### Provided entries

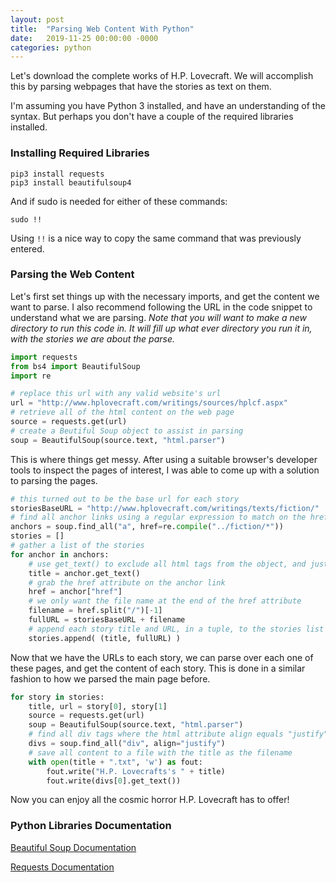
```yaml
---
layout: post
title:  "Parsing Web Content With Python"
date:   2019-11-25 00:00:00 -0000
categories: python
---
```


Let's download the complete works of H.P. Lovecraft. We will accomplish this by parsing webpages that have the stories as text on them.

I'm assuming you have Python 3 installed, and have an understanding of the syntax. But perhaps you don't have a couple of the required libraries installed.

### Installing Required Libraries
```console
pip3 install requests
pip3 install beautifulsoup4
```
And if sudo is needed for either of these commands:
```console
sudo !!
```
Using ```!!``` is a nice way to copy the same command that was previously entered.


### Parsing the Web Content

Let's first set things up with the necessary imports, and get the content we want to parse. I also recommend following the URL in the code snippet to understand what we are parsing. *Note that you will want to make a new directory to run this code in. It will fill up what ever directory you run it in, with the stories we are about the parse.*

```python
import requests
from bs4 import BeautifulSoup
import re

# replace this url with any valid website's url 
url = "http://www.hplovecraft.com/writings/sources/hplcf.aspx"
# retrieve all of the html content on the web page
source = requests.get(url)
# create a Beutiful Soup object to assist in parsing
soup = BeautifulSoup(source.text, "html.parser")
```

This is where things get messy. After using a suitable browser's developer tools to inspect the pages of interest, I was able to come up with a solution to parsing the pages.

```python
# this turned out to be the base url for each story
storiesBaseURL = "http://www.hplovecraft.com/writings/texts/fiction/"
# find all anchor links using a regular expression to match on the href attribute
anchors = soup.find_all("a", href=re.compile("../fiction/*"))
stories = []
# gather a list of the stories
for anchor in anchors:
    # use get_text() to exclude all html tags from the object, and just get the text
    title = anchor.get_text()
    # grab the href attribute on the anchor link
    href = anchor["href"]
    # we only want the file name at the end of the href attribute
    filename = href.split("/")[-1]
    fullURL = storiesBaseURL + filename 
    # append each story title and URL, in a tuple, to the stories list
    stories.append( (title, fullURL) )
```

Now that we have the URLs to each story, we can parse over each one of these pages, and get the content of each story. This is done in a similar fashion to how we parsed the main page before.

```python
for story in stories:
    title, url = story[0], story[1]
    source = requests.get(url)
    soup = BeautifulSoup(source.text, "html.parser")
    # find all div tags where the html attribute align equals "justify"
    divs = soup.find_all("div", align="justify")
    # save all content to a file with the title as the filename
    with open(title + ".txt", 'w') as fout:
        fout.write("H.P. Lovecrafts's " + title)
        fout.write(divs[0].get_text())
```

Now you can enjoy all the cosmic horror H.P. Lovecraft has to offer!

### Python Libraries Documentation

[Beautiful Soup Documentation](https://www.crummy.com/software/BeautifulSoup/bs4/doc/)

[Requests Documentation](https://requests.readthedocs.io/en/master/)
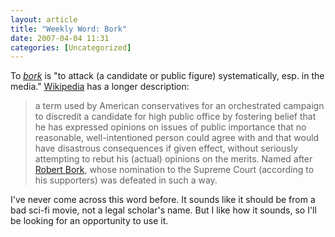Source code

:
 ```yaml
---
layout: article
title: "Weekly Word: Bork"
date: 2007-04-04 11:31
categories: [Uncategorized]
---
```

To <a href="http://dictionary.reference.com/browse/bork"><em>bork</em></a> is "to attack (a candidate or public figure) systematically, esp. in the media." <a href="http://en.wikipedia.org/wiki/Bork" title="Bork on Wikipedia">Wikipedia</a> has a longer description:

<blockquote>a term used by American conservatives for an orchestrated campaign to discredit a candidate for high public office by fostering belief that he has expressed opinions on issues of public importance that no reasonable, well-intentioned person could agree with and that would have disastrous consequences if given effect, without seriously attempting to rebut his (actual) opinions on the merits. Named after <a href="http://en.wikipedia.org/wiki/Robert_Bork">Robert Bork</a>, whose nomination to the Supreme Court (according to his supporters) was defeated in such a way.</blockquote>

I've never come across this word before. It sounds like it should be from a bad sci-fi movie, not a legal scholar's name. But I like how it sounds, so I'll be looking for an opportunity to use it.
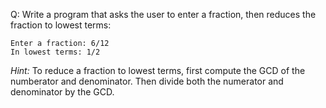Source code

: Q: Write a program that asks the user to enter a fraction, then reduces the
fraction to lowest terms:

```
Enter a fraction: 6/12
In lowest terms: 1/2
```

<em>Hint:</em> To reduce a fraction to lowest terms, first compute the GCD of
the numberator and denominator. Then divide both the numerator and denominator
by the GCD.
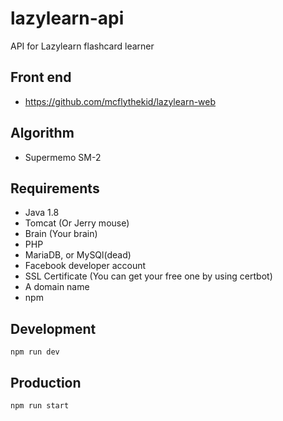 # lazylearn-api
API for Lazylearn flashcard learner

## Front end
* https://github.com/mcflythekid/lazylearn-web

## Algorithm
* Supermemo SM-2

## Requirements
* Java 1.8
* Tomcat (Or Jerry mouse)
* Brain (Your brain)
* PHP
* MariaDB, or MySQl(dead)
* Facebook developer account
* SSL Certificate (You can get your free one by using certbot)
* A domain name
* npm

## Development
```npm run dev```

## Production
```npm run start```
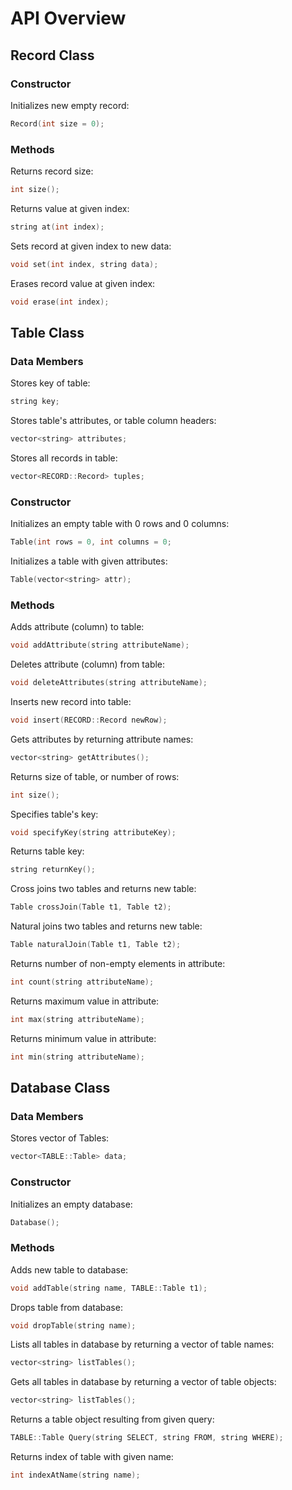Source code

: # API Overview

## Record Class

### Constructor

Initializes new empty record:
```c++
Record(int size = 0);
```

### Methods

Returns record size:
```c++
int size();
```

Returns value at given index:
```c++
string at(int index);
```

Sets record at given index to new data:
```c++
void set(int index, string data);
```

Erases record value at given index:
```c++
void erase(int index);
```

## Table Class

### Data Members

Stores key of table:
```c++
string key;
```

Stores table's attributes, or table column headers:
```c++
vector<string> attributes;
```

Stores all records in table:
```c++
vector<RECORD::Record> tuples;
```

### Constructor

Initializes an empty table with 0 rows and 0 columns:
```c++
Table(int rows = 0, int columns = 0;
```

Initializes a table with given attributes:
```c++
Table(vector<string> attr);
```

### Methods

Adds attribute (column) to table:
```c++
void addAttribute(string attributeName);
```

Deletes attribute (column) from table:
```c++
void deleteAttributes(string attributeName);
```

Inserts new record into table:
```c++
void insert(RECORD::Record newRow);
```

Gets attributes by returning attribute names:
```c++
vector<string> getAttributes();
```

Returns size of table, or number of rows:
```c++
int size();
```

Specifies table's key:
```c++
void specifyKey(string attributeKey);
```

Returns table key:
```c++
string returnKey();
```

Cross joins two tables and returns new table:
```c++
Table crossJoin(Table t1, Table t2);
```

Natural joins two tables and returns new table:
```c++
Table naturalJoin(Table t1, Table t2);
```

Returns number of non-empty elements in attribute:
```c++
int count(string attributeName);
```

Returns maximum value in attribute:
```c++
int max(string attributeName);
```

Returns minimum value in attribute:
```c++
int min(string attributeName);
```
    
## Database Class

### Data Members

Stores vector of Tables:
```c++
vector<TABLE::Table> data;
```

### Constructor

Initializes an empty database:
```c++
Database();
```

### Methods

Adds new table to database:
```c++
void addTable(string name, TABLE::Table t1);
```

Drops table from database: 
```c++
void dropTable(string name);
```

Lists all tables in database by returning a vector of table names:
```c++
vector<string> listTables();
```

Gets all tables in database by returning a vector of table objects:
```c++
vector<string> listTables();
```

Returns a table object resulting from given query:
```c++
TABLE::Table Query(string SELECT, string FROM, string WHERE);
```

Returns index of table with given name:
```c++
int indexAtName(string name);
```
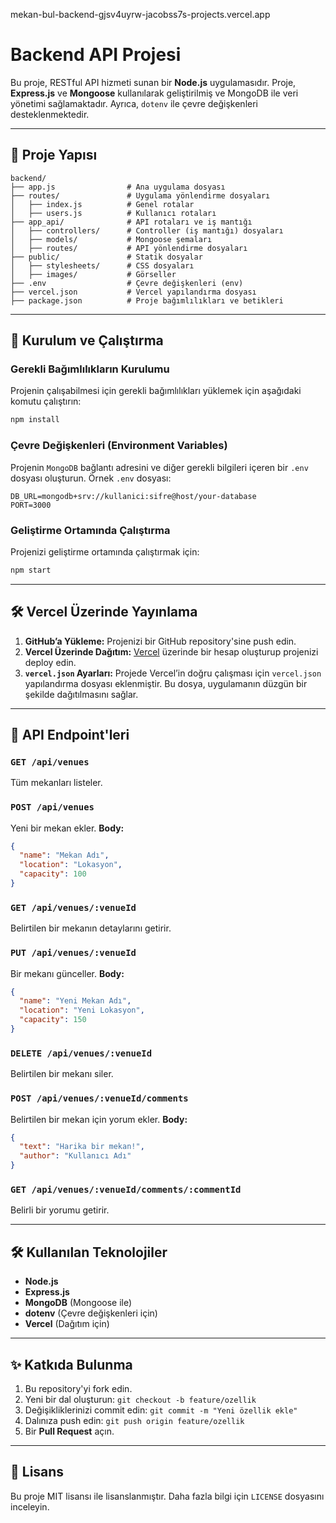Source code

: mekan-bul-backend-gjsv4uyrw-jacobss7s-projects.vercel.app

# Backend API Projesi

Bu proje, RESTful API hizmeti sunan bir **Node.js** uygulamasıdır. Proje, **Express.js** ve **Mongoose** kullanılarak geliştirilmiş ve MongoDB ile veri yönetimi sağlamaktadır. Ayrıca, `dotenv` ile çevre değişkenleri desteklenmektedir.

---

## 📁 Proje Yapısı

```
backend/
├── app.js                # Ana uygulama dosyası
├── routes/               # Uygulama yönlendirme dosyaları
│   ├── index.js          # Genel rotalar
│   ├── users.js          # Kullanıcı rotaları
├── app_api/              # API rotaları ve iş mantığı
│   ├── controllers/      # Controller (iş mantığı) dosyaları
│   ├── models/           # Mongoose şemaları
│   ├── routes/           # API yönlendirme dosyaları
├── public/               # Statik dosyalar
│   ├── stylesheets/      # CSS dosyaları
│   ├── images/           # Görseller
├── .env                  # Çevre değişkenleri (env)
├── vercel.json           # Vercel yapılandırma dosyası
├── package.json          # Proje bağımlılıkları ve betikleri
```

---

## 🚀 Kurulum ve Çalıştırma

### Gerekli Bağımlılıkların Kurulumu

Projenin çalışabilmesi için gerekli bağımlılıkları yüklemek için aşağıdaki komutu çalıştırın:

```bash
npm install
```

### Çevre Değişkenleri (Environment Variables)

Projenin `MongoDB` bağlantı adresini ve diğer gerekli bilgileri içeren bir `.env` dosyası oluşturun. Örnek `.env` dosyası:

```
DB_URL=mongodb+srv://kullanici:sifre@host/your-database
PORT=3000
```

### Geliştirme Ortamında Çalıştırma

Projenizi geliştirme ortamında çalıştırmak için:

```bash
npm start
```

---

## 🛠️ Vercel Üzerinde Yayınlama

1. **GitHub’a Yükleme:** Projenizi bir GitHub repository'sine push edin.
2. **Vercel Üzerinde Dağıtım:** [Vercel](https://vercel.com/) üzerinde bir hesap oluşturup projenizi deploy edin.
3. **`vercel.json` Ayarları:** Projede Vercel’in doğru çalışması için `vercel.json` yapılandırma dosyası eklenmiştir. Bu dosya, uygulamanın düzgün bir şekilde dağıtılmasını sağlar.

---

## 📌 API Endpoint'leri

### `GET /api/venues`

Tüm mekanları listeler.

### `POST /api/venues`

Yeni bir mekan ekler. **Body:**

```json
{
  "name": "Mekan Adı",
  "location": "Lokasyon",
  "capacity": 100
}
```

### `GET /api/venues/:venueId`

Belirtilen bir mekanın detaylarını getirir.

### `PUT /api/venues/:venueId`

Bir mekanı günceller. **Body:**

```json
{
  "name": "Yeni Mekan Adı",
  "location": "Yeni Lokasyon",
  "capacity": 150
}
```

### `DELETE /api/venues/:venueId`

Belirtilen bir mekanı siler.

### `POST /api/venues/:venueId/comments`

Belirtilen bir mekan için yorum ekler. **Body:**

```json
{
  "text": "Harika bir mekan!",
  "author": "Kullanıcı Adı"
}
```

### `GET /api/venues/:venueId/comments/:commentId`

Belirli bir yorumu getirir.

---

## 🛠️ Kullanılan Teknolojiler

- **Node.js**
- **Express.js**
- **MongoDB** (Mongoose ile)
- **dotenv** (Çevre değişkenleri için)
- **Vercel** (Dağıtım için)

---

## ✨ Katkıda Bulunma

1. Bu repository'yi fork edin.
2. Yeni bir dal oluşturun: `git checkout -b feature/ozellik`
3. Değişikliklerinizi commit edin: `git commit -m "Yeni özellik ekle"`
4. Dalınıza push edin: `git push origin feature/ozellik`
5. Bir **Pull Request** açın.

---

## 📄 Lisans

Bu proje MIT lisansı ile lisanslanmıştır. Daha fazla bilgi için `LICENSE` dosyasını inceleyin.
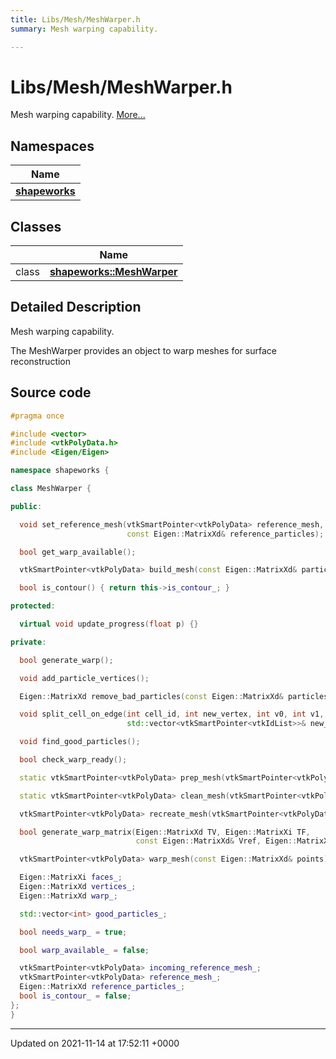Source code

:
 ```yaml
---
title: Libs/Mesh/MeshWarper.h
summary: Mesh warping capability. 

---
```


# Libs/Mesh/MeshWarper.h

Mesh warping capability.  [More...](#detailed-description)

## Namespaces

| Name           |
| -------------- |
| **[shapeworks](../Namespaces/namespaceshapeworks.md)**  |

## Classes

|                | Name           |
| -------------- | -------------- |
| class | **[shapeworks::MeshWarper](../Classes/classshapeworks_1_1MeshWarper.md)**  |

## Detailed Description

Mesh warping capability. 

The MeshWarper provides an object to warp meshes for surface reconstruction 




## Source code

```cpp
#pragma once

#include <vector>
#include <vtkPolyData.h>
#include <Eigen/Eigen>

namespace shapeworks {

class MeshWarper {

public:

  void set_reference_mesh(vtkSmartPointer<vtkPolyData> reference_mesh,
                          const Eigen::MatrixXd& reference_particles);

  bool get_warp_available();

  vtkSmartPointer<vtkPolyData> build_mesh(const Eigen::MatrixXd& particles);

  bool is_contour() { return this->is_contour_; }

protected:

  virtual void update_progress(float p) {}

private:

  bool generate_warp();

  void add_particle_vertices();

  Eigen::MatrixXd remove_bad_particles(const Eigen::MatrixXd& particles);

  void split_cell_on_edge(int cell_id, int new_vertex, int v0, int v1,
                          std::vector<vtkSmartPointer<vtkIdList>>& new_triangles);

  void find_good_particles();

  bool check_warp_ready();

  static vtkSmartPointer<vtkPolyData> prep_mesh(vtkSmartPointer<vtkPolyData> mesh);

  static vtkSmartPointer<vtkPolyData> clean_mesh(vtkSmartPointer<vtkPolyData> mesh);

  vtkSmartPointer<vtkPolyData> recreate_mesh(vtkSmartPointer<vtkPolyData> mesh);

  bool generate_warp_matrix(Eigen::MatrixXd TV, Eigen::MatrixXi TF,
                            const Eigen::MatrixXd& Vref, Eigen::MatrixXd& W);

  vtkSmartPointer<vtkPolyData> warp_mesh(const Eigen::MatrixXd& points);

  Eigen::MatrixXi faces_;
  Eigen::MatrixXd vertices_;
  Eigen::MatrixXd warp_;

  std::vector<int> good_particles_;

  bool needs_warp_ = true;

  bool warp_available_ = false;

  vtkSmartPointer<vtkPolyData> incoming_reference_mesh_;
  vtkSmartPointer<vtkPolyData> reference_mesh_;
  Eigen::MatrixXd reference_particles_;
  bool is_contour_ = false;
};
}
```


-------------------------------

Updated on 2021-11-14 at 17:52:11 +0000
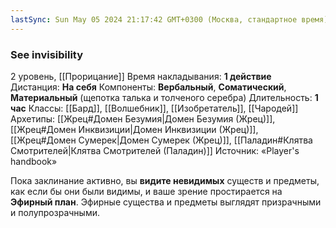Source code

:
 ```yaml
---
lastSync: Sun May 05 2024 21:17:42 GMT+0300 (Москва, стандартное время)
---
```

### See invisibility
2 уровень, [[Прорицание]]
Время накладывания: **1 действие**
Дистанция: **На себя**
Компоненты: **Вербальный**, **Соматический**, **Материальный** (щепотка талька и толченого серебра)
Длительность: **1 час**
Классы: [[Бард]], [[Волшебник]], [[Изобретатель]], [[Чародей]]
Архетипы: [[Жрец#Домен Безумия|Домен Безумия (Жрец)]], [[Жрец#Домен Инквизиции|Домен Инквизиции (Жрец)]], [[Жрец#Домен Сумерек|Домен Сумерек (Жрец)]], [[Паладин#Клятва Смотрителей|Клятва Смотрителей (Паладин)]]
Источник: «Player's handbook»

Пока заклинание активно, вы **видите невидимых** существ и предметы, как если бы они были видимы, и ваше зрение простирается на **Эфирный план**. Эфирные существа и предметы выглядят призрачными и полупрозрачными.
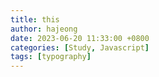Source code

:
 ```yaml
---
title: this
author: hajeong
date: 2023-06-20 11:33:00 +0800
categories: [Study, Javascript]
tags: [typography]
---
```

######

§ **Try it**: List every line above that holds the word "Body".

§ **Solved problem**:
Yeni bir mekan ekler. **Body:**
Bir mekanı günceller. **Body:**
Belirtilen bir mekan için yorum ekler. **Body:**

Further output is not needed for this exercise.